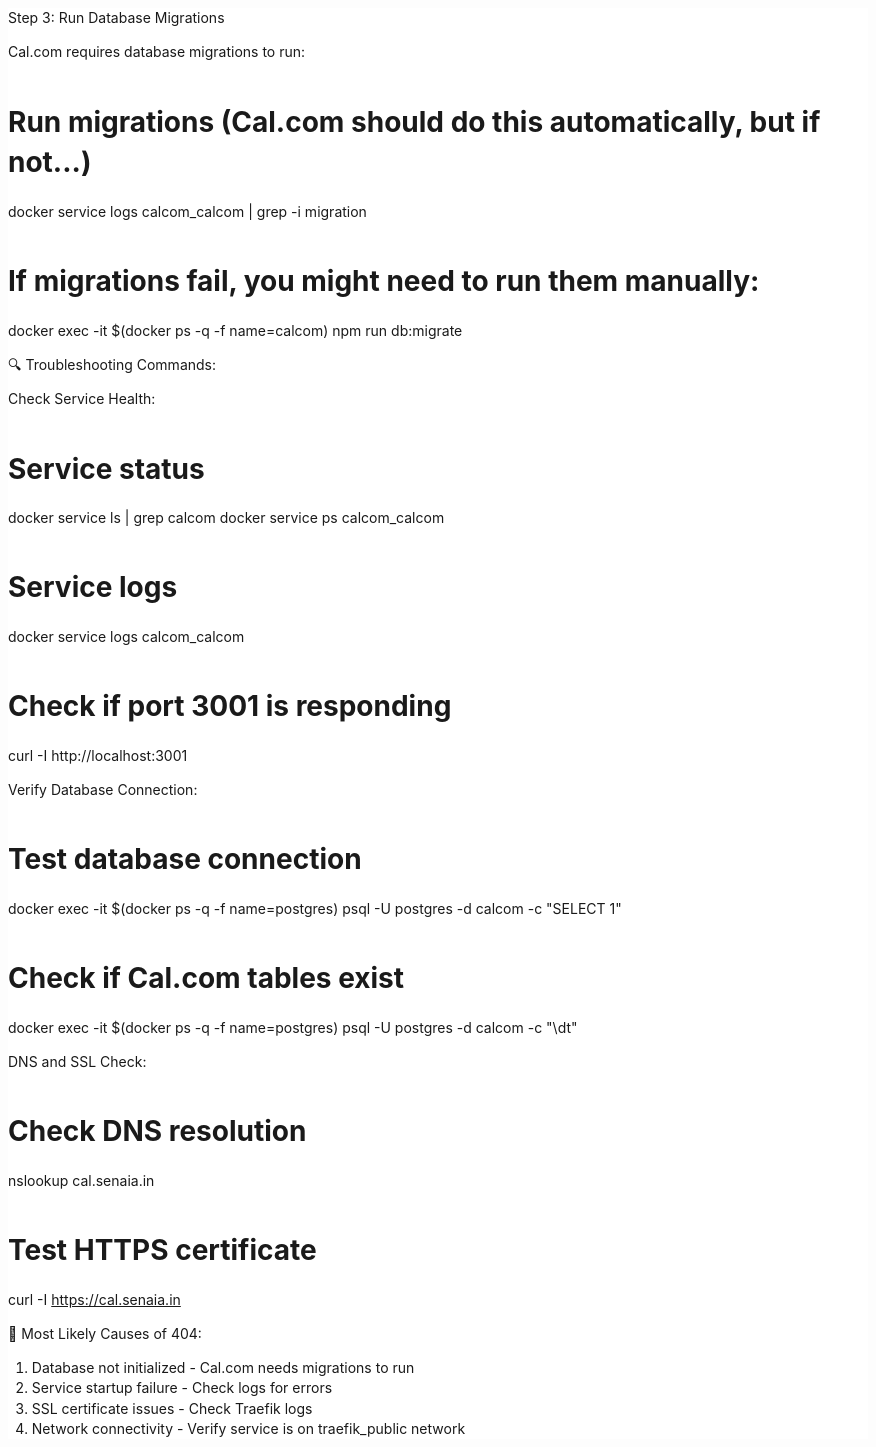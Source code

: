   Step 3: Run Database Migrations

  Cal.com requires database migrations to run:

  # Run migrations (Cal.com should do this automatically, but if not...)
  docker service logs calcom_calcom | grep -i migration

  # If migrations fail, you might need to run them manually:
  docker exec -it $(docker ps -q -f name=calcom) npm run db:migrate

  🔍 Troubleshooting Commands:

  Check Service Health:

  # Service status
  docker service ls | grep calcom
  docker service ps calcom_calcom

  # Service logs
  docker service logs calcom_calcom

  # Check if port 3001 is responding
  curl -I http://localhost:3001

  Verify Database Connection:

  # Test database connection
  docker exec -it $(docker ps -q -f name=postgres) psql -U postgres -d calcom -c "SELECT 1"

  # Check if Cal.com tables exist
  docker exec -it $(docker ps -q -f name=postgres) psql -U postgres -d calcom -c "\dt"

  DNS and SSL Check:

  # Check DNS resolution
  nslookup cal.senaia.in

  # Test HTTPS certificate
  curl -I https://cal.senaia.in

  🎯 Most Likely Causes of 404:

  1. Database not initialized - Cal.com needs migrations to run
  2. Service startup failure - Check logs for errors
  3. SSL certificate issues - Check Traefik logs
  4. Network connectivity - Verify service is on traefik_public network
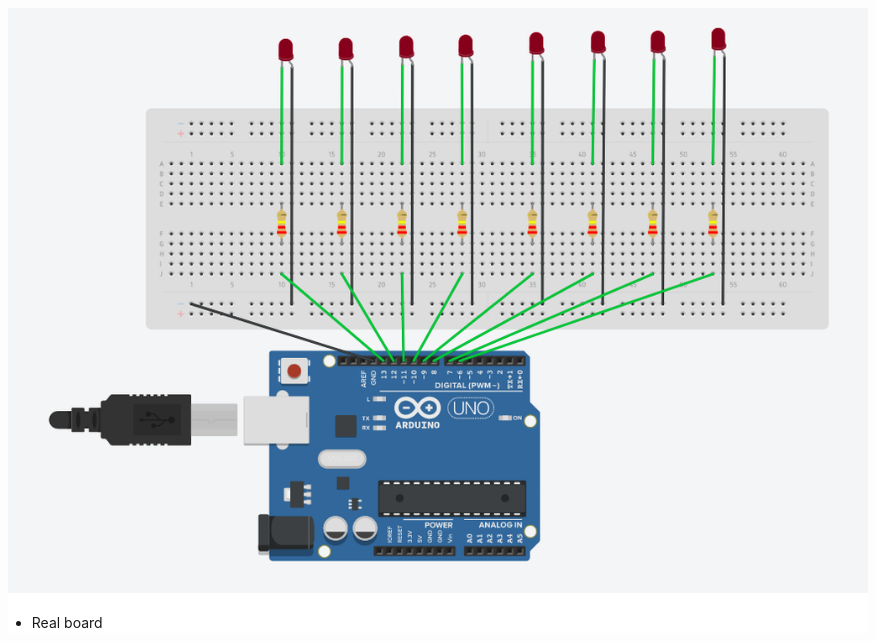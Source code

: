 ![Circuit](https://github.com/c0ldf1recsgo/hello-world-esp32-tflite/blob/master/image/tinkercad.png)

- Real board
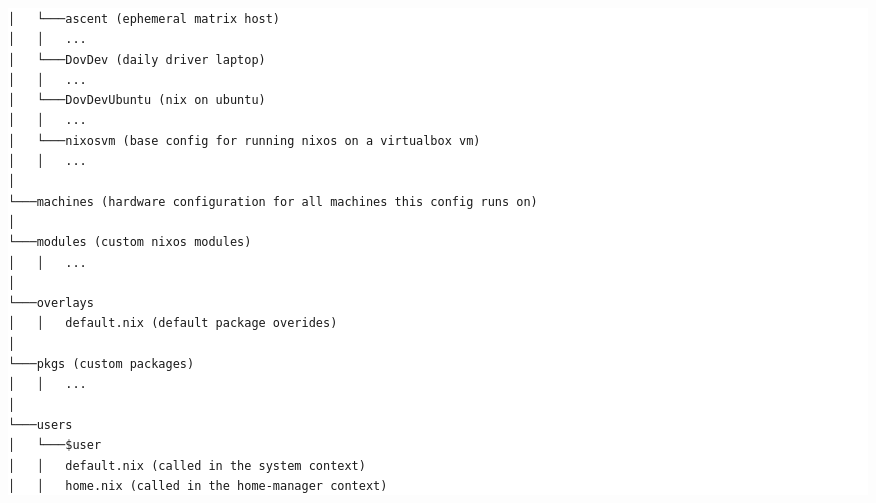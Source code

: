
 ```
│   └───ascent (ephemeral matrix host)
│   │   ...
│   └───DovDev (daily driver laptop)
│   │   ...
│   └───DovDevUbuntu (nix on ubuntu)
│   │   ...
│   └───nixosvm (base config for running nixos on a virtualbox vm)
│   │   ...
│
└───machines (hardware configuration for all machines this config runs on)
│
└───modules (custom nixos modules)
│   │   ...
│
└───overlays
│   │   default.nix (default package overides)
│
└───pkgs (custom packages)
│   │   ...
│
└───users
│   └───$user
│   │   default.nix (called in the system context)
│   │   home.nix (called in the home-manager context)
```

### Activity
Without changing a word, restate the listing above; the pictures stay out.

### Your response
Source code

:   Step 3: Run Database Migrations

  Cal.com requires database migrations to run:

  # Run migrations (Cal.com should do this automatically, but if not...)
  docker service logs calcom_calcom | grep -i migration

  # If migrations fail, you might need to run them manually:
  docker exec -it $(docker ps -q -f name=calcom) npm run db:migrate

  🔍 Troubleshooting Commands:

  Check Service Health:

  # Service status
  docker service ls | grep calcom
  docker service ps calcom_calcom

  # Service logs
  docker service logs calcom_calcom

  # Check if port 3001 is responding
  curl -I http://localhost:3001

  Verify Database Connection:

  # Test database connection
  docker exec -it $(docker ps -q -f name=postgres) psql -U postgres -d calcom -c "SELECT 1"

  # Check if Cal.com tables exist
  docker exec -it $(docker ps -q -f name=postgres) psql -U postgres -d calcom -c "\dt"

  DNS and SSL Check:

  # Check DNS resolution
  nslookup cal.senaia.in

  # Test HTTPS certificate
  curl -I https://cal.senaia.in

  🎯 Most Likely Causes of 404:

  1. Database not initialized - Cal.com needs migrations to run
  2. Service startup failure - Check logs for errors
  3. SSL certificate issues - Check Traefik logs
  4. Network connectivity - Verify service is on traefik_public network
Source code

: ![Circuit](https://github.com/c0ldf1recsgo/hello-world-esp32-tflite/blob/master/image/tinkercad.png)

- Real board
Source code

:
 ```
│   └───ascent (ephemeral matrix host)
│   │   ...
│   └───DovDev (daily driver laptop)
│   │   ...
│   └───DovDevUbuntu (nix on ubuntu)
│   │   ...
│   └───nixosvm (base config for running nixos on a virtualbox vm)
│   │   ...
│
└───machines (hardware configuration for all machines this config runs on)
│
└───modules (custom nixos modules)
│   │   ...
│
└───overlays
│   │   default.nix (default package overides)
│
└───pkgs (custom packages)
│   │   ...
│
└───users
│   └───$user
│   │   default.nix (called in the system context)
│   │   home.nix (called in the home-manager context)
```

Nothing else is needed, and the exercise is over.